The Cannon Law—ARC(32)
"What's that, I wonder?" Sharon asked.
"Trouble," Ruy said, and then, after a moment, smiled wryly. "I predict it will be futile of me to suggest that I am loath to take my lady to a place where there may be trouble, however curious she may be to see the cause of it."
Sharon grinned right back. "Ruy Sanchez, you have got precisely no room to talk about people who don't take care to avoid trouble."
Ruy sketched a small bow. "The chastisement of my intended, however mild, suffices to reform me forever. I, Ruy Sanchez de Casador y Ortiz, shall henceforth be the very model of circumspection. Come, my lady," he said, offering her his arm, "let us go by way of some more refined quarter of the city, even if we are on our way to the Borgo to meet a pack of revolutionary firebrands."
"Oh, phooey, Ruy," she said. "You don't get around me that way. Since we're heading this way anyway, let's go see what's happening. We don't have to go close, but if it's real trouble we ought to take a look firsthand to go with whatever our informants give us to send back to Magdeburg. Besides, we're heading for a worse neighborhood than this one."

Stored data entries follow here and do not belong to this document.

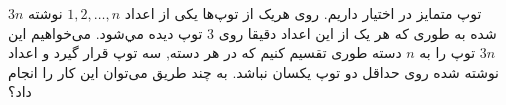     \p
    $3n$
     توپ متمایز در اختیار داریم. روی هریک از توپ‌ها یکی از اعداد 
    $1, 2, \dots, n$ نوشته شده به طوری که هر یک از این اعداد دقیقا روی $3$ توپ ديده مي‌شود. می‌خواهیم این 
    $3n$ توپ را به $n$ دسته طوری تقسیم کنیم که در هر دسته, سه توپ قرار گیرد و اعداد نوشته شده روی حداقل دو توپ یکسان نباشد. به چند طریق می‌توان این کار را انجام داد؟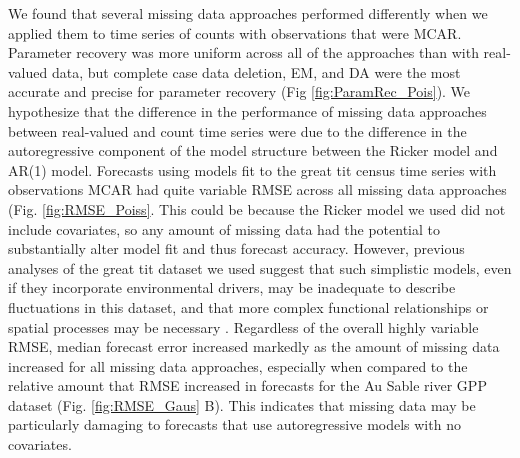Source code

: \documentclass{article}
\begin{document}
 We found that several missing data approaches performed differently when we applied them to time series of counts with observations that were MCAR. Parameter recovery was more uniform across all of the approaches than with real-valued data, but complete case data deletion, EM, and DA were the most accurate and precise for parameter recovery (Fig \ref{fig:ParamRec_Pois}). %
We hypothesize that the difference in the performance of missing data approaches between real-valued and count time series were due to the difference in the autoregressive component of the model structure between the Ricker model and AR(1) model.%
Forecasts using models fit to the great tit census time series with observations MCAR had quite variable RMSE across all missing data approaches (Fig. \ref{fig:RMSE_Poiss}. This could be because the Ricker model we used did not include covariates, so any amount of missing data had the potential to substantially alter model fit and thus forecast accuracy. However, previous analyses of the great tit dataset we used suggest that such simplistic models, even if they incorporate environmental drivers, may be inadequate to describe fluctuations in this dataset, and that more complex functional relationships or spatial processes may be necessary \citep{lebreton1990modelling}. Regardless of the overall highly variable RMSE, median forecast error increased markedly as the amount of missing data increased for all missing data approaches, especially when compared to the relative amount that RMSE increased in forecasts for the Au Sable river GPP dataset (Fig. \ref{fig:RMSE_Gaus} B). This indicates that missing data may be particularly damaging to forecasts that use autoregressive models with no covariates. 
         
\end{document}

Ruy dropped the smile. "Permit me a moment of gravity, my heart. I do not doubt that your Señor Stearns and Don Francisco have spies and informants enough. If I judge the sound of this aright, it is trouble that might well become a brawl, if not a riot, and in such anything might happen. We are heading into the Borgo, a rough quarter, and even I may be overwhelmed by a sufficient multitude. For that matter, a blade is scant defense if cobblestones are being hurled."
Sharon heard the concern in his tone, and realized that if Ruy, a superbly skilled soldier, was concerned, then things might just be a bit too rough for comfort. She'd seen him in action, once. Six armed assailants had only just been enough to take him down that time—and he'd faced those odds with a smile and a stream of witty remarks. If he thought going to take a look at the street theatre was risky, it was probably suicidally dangerous by anyone else's standards. Or could be, at any rate.
Or, and this piqued her a little, he was still operating on that hidalgo spinal reflex that reacted to women as—reality be damned!—frail creatures to be cosseted from even the chance of harm. Strange how a man who had been raised by tough Catalan peasant women could have internalized that damned myth so well.
A moment's reflection, and she decided to try compromise. "Okay. Close enough to get a sense of what's happening. The other end of the nearest street, maybe. We can always skedaddle if it looks like it's coming our way."
Ruy nodded. "My lady's desire is my command." He held up an admonitory finger. "But I shall decide what is a safe distance, and I shall hear no argument about when to withdraw, Sharon. I shall one day be your husband: cultivate now the habit of obedience."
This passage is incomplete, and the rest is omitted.